I would have loved to find a picture for “walking on air,” but since I couldn’t, “walking on water” will have to do. But it’s apt. When we walk with the Lord in obedience, aren’t we walking on water?

I had some good news in my email box this morning. Heard from a friend that my novel, THE DEBT, won the National Readers’ Choice Award last night. And since I wasn’t at the ceremony to say anything, (clearing throat, tapping microphone), let me say that it was an honor to be nominated with the other inspirational category finalists: Colleen Coble, Denise Hunter, Arlene James, and Deborah Raney. They are my sisters in the Lord and they glorify Him with their voices and their talents. I’d also like to thank the Oklahoma chapter of RWA for recognizing that women not only have hearts that yearn to be fed, but spirits, too.

A personal note about THE DEBT: I’ve written sixty-seven (sixty-eight?) novels, and this was one of the few that came to me in a heartbeat. I had other things on the back burner, but the Lord said to me, “Write this one . . . now.” And so I did. It’s one of the shortest novels I’ve ever written–barely 70,000 words, if memory serves–and yet I struggled and prayed over every word. I wrote with a literal trembling in my bones, because the lesson of THE DEBT was one I was–and still am–learning. I remember asking my prayer team to pray long and extra-hard over that one!

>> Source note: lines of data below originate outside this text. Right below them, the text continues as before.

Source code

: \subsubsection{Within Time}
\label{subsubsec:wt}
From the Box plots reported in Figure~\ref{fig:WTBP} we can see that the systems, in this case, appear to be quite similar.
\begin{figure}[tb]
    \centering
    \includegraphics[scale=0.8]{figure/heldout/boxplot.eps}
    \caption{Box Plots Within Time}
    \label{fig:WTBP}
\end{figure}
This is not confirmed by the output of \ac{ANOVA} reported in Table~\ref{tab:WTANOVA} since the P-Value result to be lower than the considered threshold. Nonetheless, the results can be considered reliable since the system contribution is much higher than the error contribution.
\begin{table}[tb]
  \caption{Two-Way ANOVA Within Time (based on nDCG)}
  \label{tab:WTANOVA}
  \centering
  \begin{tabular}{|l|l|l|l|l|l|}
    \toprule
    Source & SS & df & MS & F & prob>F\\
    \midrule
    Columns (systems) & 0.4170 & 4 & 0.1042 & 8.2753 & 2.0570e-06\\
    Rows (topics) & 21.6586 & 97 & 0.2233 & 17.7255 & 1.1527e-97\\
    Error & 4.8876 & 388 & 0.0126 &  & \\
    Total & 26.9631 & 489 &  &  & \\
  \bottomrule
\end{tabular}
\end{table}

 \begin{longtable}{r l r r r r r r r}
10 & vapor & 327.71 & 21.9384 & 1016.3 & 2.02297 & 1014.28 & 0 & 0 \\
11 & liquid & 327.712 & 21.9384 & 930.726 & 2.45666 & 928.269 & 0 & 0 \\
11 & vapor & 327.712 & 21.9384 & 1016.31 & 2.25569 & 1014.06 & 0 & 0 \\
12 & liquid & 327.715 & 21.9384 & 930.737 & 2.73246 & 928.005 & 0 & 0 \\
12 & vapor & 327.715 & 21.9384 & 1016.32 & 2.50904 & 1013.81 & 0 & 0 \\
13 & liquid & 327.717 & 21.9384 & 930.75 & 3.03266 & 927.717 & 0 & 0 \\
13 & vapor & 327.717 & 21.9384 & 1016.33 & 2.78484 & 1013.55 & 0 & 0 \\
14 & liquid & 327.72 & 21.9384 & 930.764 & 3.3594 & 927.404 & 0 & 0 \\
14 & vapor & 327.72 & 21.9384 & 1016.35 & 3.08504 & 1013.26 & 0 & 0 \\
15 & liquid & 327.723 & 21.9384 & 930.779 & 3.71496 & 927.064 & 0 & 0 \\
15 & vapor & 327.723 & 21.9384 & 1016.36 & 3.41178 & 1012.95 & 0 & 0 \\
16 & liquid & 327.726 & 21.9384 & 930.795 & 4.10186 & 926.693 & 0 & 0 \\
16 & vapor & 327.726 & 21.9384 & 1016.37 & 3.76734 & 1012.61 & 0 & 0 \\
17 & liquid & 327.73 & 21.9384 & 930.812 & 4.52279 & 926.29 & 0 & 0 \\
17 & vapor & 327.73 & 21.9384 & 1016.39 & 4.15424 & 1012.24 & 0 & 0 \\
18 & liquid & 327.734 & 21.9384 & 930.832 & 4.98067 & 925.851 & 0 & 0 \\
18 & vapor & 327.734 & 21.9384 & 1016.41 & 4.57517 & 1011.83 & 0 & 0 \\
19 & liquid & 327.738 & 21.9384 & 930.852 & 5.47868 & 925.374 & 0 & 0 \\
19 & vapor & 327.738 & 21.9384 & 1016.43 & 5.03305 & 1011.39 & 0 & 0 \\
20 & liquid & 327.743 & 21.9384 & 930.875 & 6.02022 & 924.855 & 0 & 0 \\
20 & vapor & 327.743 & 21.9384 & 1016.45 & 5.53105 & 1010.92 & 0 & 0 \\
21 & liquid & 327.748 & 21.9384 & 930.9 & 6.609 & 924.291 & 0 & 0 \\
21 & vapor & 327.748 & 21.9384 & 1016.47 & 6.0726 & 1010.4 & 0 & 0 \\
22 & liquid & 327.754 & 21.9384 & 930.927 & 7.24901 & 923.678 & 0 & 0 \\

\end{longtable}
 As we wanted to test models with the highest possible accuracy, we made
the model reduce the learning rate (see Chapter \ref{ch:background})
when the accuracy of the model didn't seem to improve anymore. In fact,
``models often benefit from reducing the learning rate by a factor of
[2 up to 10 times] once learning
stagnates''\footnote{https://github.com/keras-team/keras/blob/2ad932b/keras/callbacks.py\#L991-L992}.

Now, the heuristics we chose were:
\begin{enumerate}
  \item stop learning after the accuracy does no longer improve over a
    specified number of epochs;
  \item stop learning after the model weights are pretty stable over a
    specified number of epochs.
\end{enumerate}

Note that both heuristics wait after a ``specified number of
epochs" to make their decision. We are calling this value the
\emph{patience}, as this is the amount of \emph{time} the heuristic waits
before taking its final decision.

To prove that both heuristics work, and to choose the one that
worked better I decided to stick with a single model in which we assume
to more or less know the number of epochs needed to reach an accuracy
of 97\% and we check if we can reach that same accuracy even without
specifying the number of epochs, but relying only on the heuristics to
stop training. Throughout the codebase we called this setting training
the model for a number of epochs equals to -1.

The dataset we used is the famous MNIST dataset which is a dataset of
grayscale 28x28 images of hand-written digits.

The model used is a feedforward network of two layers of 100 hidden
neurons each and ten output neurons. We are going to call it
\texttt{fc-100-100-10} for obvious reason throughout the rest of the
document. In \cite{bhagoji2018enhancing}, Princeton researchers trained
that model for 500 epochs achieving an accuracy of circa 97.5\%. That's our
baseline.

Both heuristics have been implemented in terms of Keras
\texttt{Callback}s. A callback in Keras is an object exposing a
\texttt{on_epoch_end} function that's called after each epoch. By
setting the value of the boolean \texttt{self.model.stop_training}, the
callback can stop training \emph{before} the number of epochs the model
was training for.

I knew that the story of The Debt could cause great offense, but I also suspected the story would have great power and potential. I was anticipating bucketloads of negative letters from readers, and I haven’t received a single one. (Yet.)

Like my pastor friend says, God didn’t send Jesus down from heaven with a merry, “You take care, now!” I think He sent him down with a whispered admonition: “Take risks.”

The Debt was a risk for me. Living the story, for most of us, would be a far greater one. But its message is simple: live this day with an ear cocked to the Holy Spirit’s voice. Listen and obey. That is our one calling, nothing else matters.

Listen . . . and take the risk.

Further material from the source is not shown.